§ **Exercise aim**:
From the first line of the data below through the line bearing "## 6.2 M4 install", reproduce each line exactly; do not include pictures.

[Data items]
^^^^^^^^
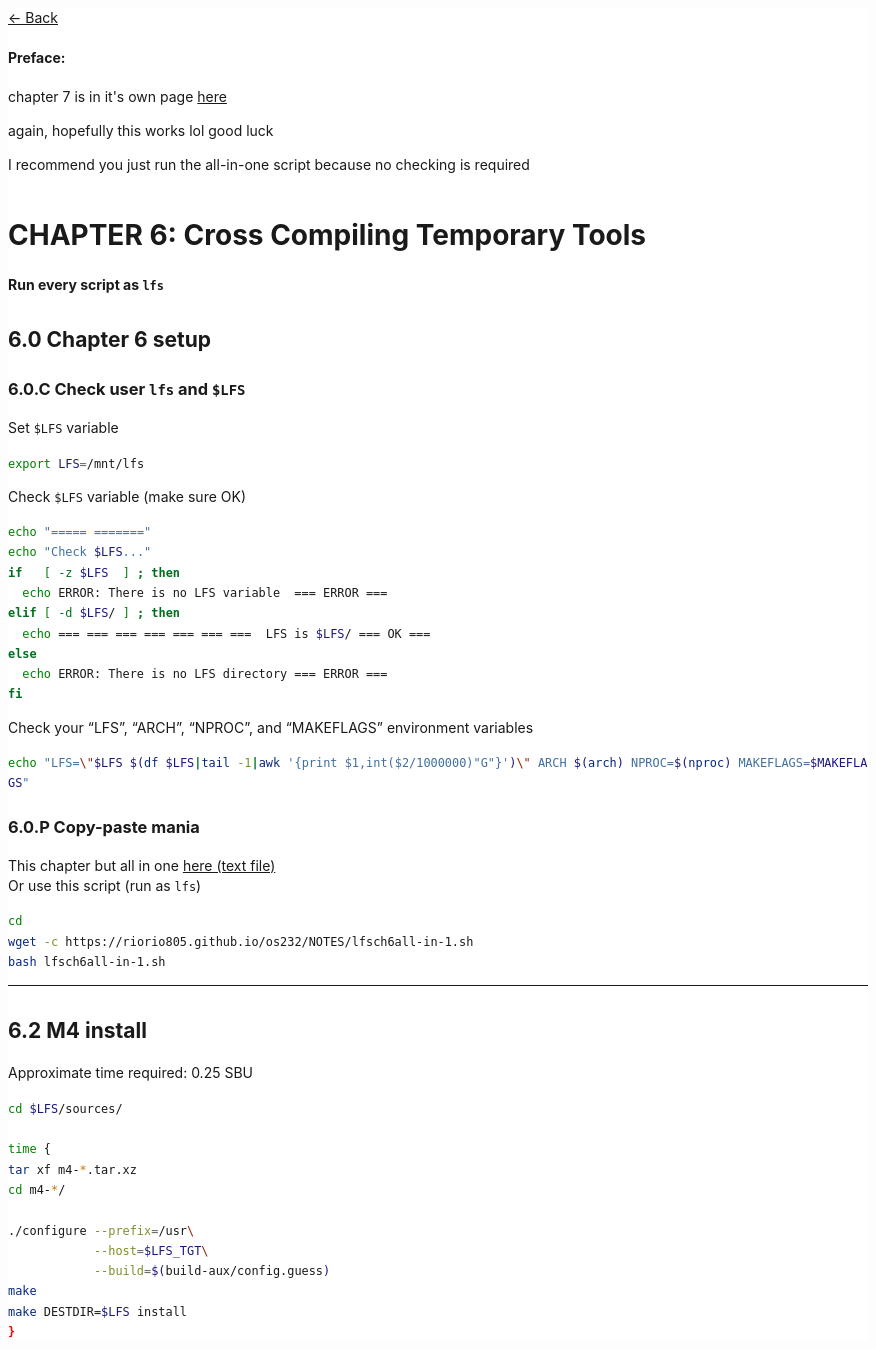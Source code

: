 [<- Back](.)

#### Preface:
chapter 7 is in it's own page [here](./lfsch7.md)

again, hopefully this works lol good luck

I recommend you just run the all-in-one script because no checking is required


# CHAPTER 6: Cross Compiling Temporary Tools
#### Run every script as `lfs`

## 6.0 Chapter 6 setup
### 6.0.C Check user `lfs` and `$LFS`
Set `$LFS` variable
```bash
export LFS=/mnt/lfs
```
Check `$LFS` variable (make sure OK)
```bash
echo "===== ======="
echo "Check $LFS..."
if   [ -z $LFS  ] ; then 
  echo ERROR: There is no LFS variable  === ERROR ===
elif [ -d $LFS/ ] ; then
  echo === === === === === === ===  LFS is $LFS/ === OK ===
else
  echo ERROR: There is no LFS directory === ERROR ===
fi
```
Check your “LFS”, “ARCH”, “NPROC”, and “MAKEFLAGS” environment variables
```bash
echo "LFS=\"$LFS $(df $LFS|tail -1|awk '{print $1,int($2/1000000)"G"}')\" ARCH $(arch) NPROC=$(nproc) MAKEFLAGS=$MAKEFLAGS"
```


### 6.0.P Copy-paste mania
This chapter but all in one [here (text file)](./lfsch6all-in-1.txt)\
Or use this script (run as `lfs`)
```bash
cd
wget -c https://riorio805.github.io/os232/NOTES/lfsch6all-in-1.sh
bash lfsch6all-in-1.sh
```

---
## 6.2 M4 install
Approximate time required: 0.25 SBU
```bash
cd $LFS/sources/

time {
tar xf m4-*.tar.xz
cd m4-*/

./configure --prefix=/usr\
            --host=$LFS_TGT\
            --build=$(build-aux/config.guess)
make
make DESTDIR=$LFS install
}
```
^^^^^^^^
§ **Answer below**:
Source code

: [<- Back](.)

#### Preface:
chapter 7 is in it's own page [here](./lfsch7.md)

again, hopefully this works lol good luck

I recommend you just run the all-in-one script because no checking is required


# CHAPTER 6: Cross Compiling Temporary Tools
#### Run every script as `lfs`

## 6.0 Chapter 6 setup
### 6.0.C Check user `lfs` and `$LFS`
Set `$LFS` variable
```bash
export LFS=/mnt/lfs
```
Check `$LFS` variable (make sure OK)
```bash
echo "===== ======="
echo "Check $LFS..."
if   [ -z $LFS  ] ; then 
  echo ERROR: There is no LFS variable  === ERROR ===
elif [ -d $LFS/ ] ; then
  echo === === === === === === ===  LFS is $LFS/ === OK ===
else
  echo ERROR: There is no LFS directory === ERROR ===
fi
```
Check your “LFS”, “ARCH”, “NPROC”, and “MAKEFLAGS” environment variables
```bash
echo "LFS=\"$LFS $(df $LFS|tail -1|awk '{print $1,int($2/1000000)"G"}')\" ARCH $(arch) NPROC=$(nproc) MAKEFLAGS=$MAKEFLAGS"
```


### 6.0.P Copy-paste mania
This chapter but all in one [here (text file)](./lfsch6all-in-1.txt)\
Or use this script (run as `lfs`)
```bash
cd
wget -c https://riorio805.github.io/os232/NOTES/lfsch6all-in-1.sh
bash lfsch6all-in-1.sh
```

---
## 6.2 M4 install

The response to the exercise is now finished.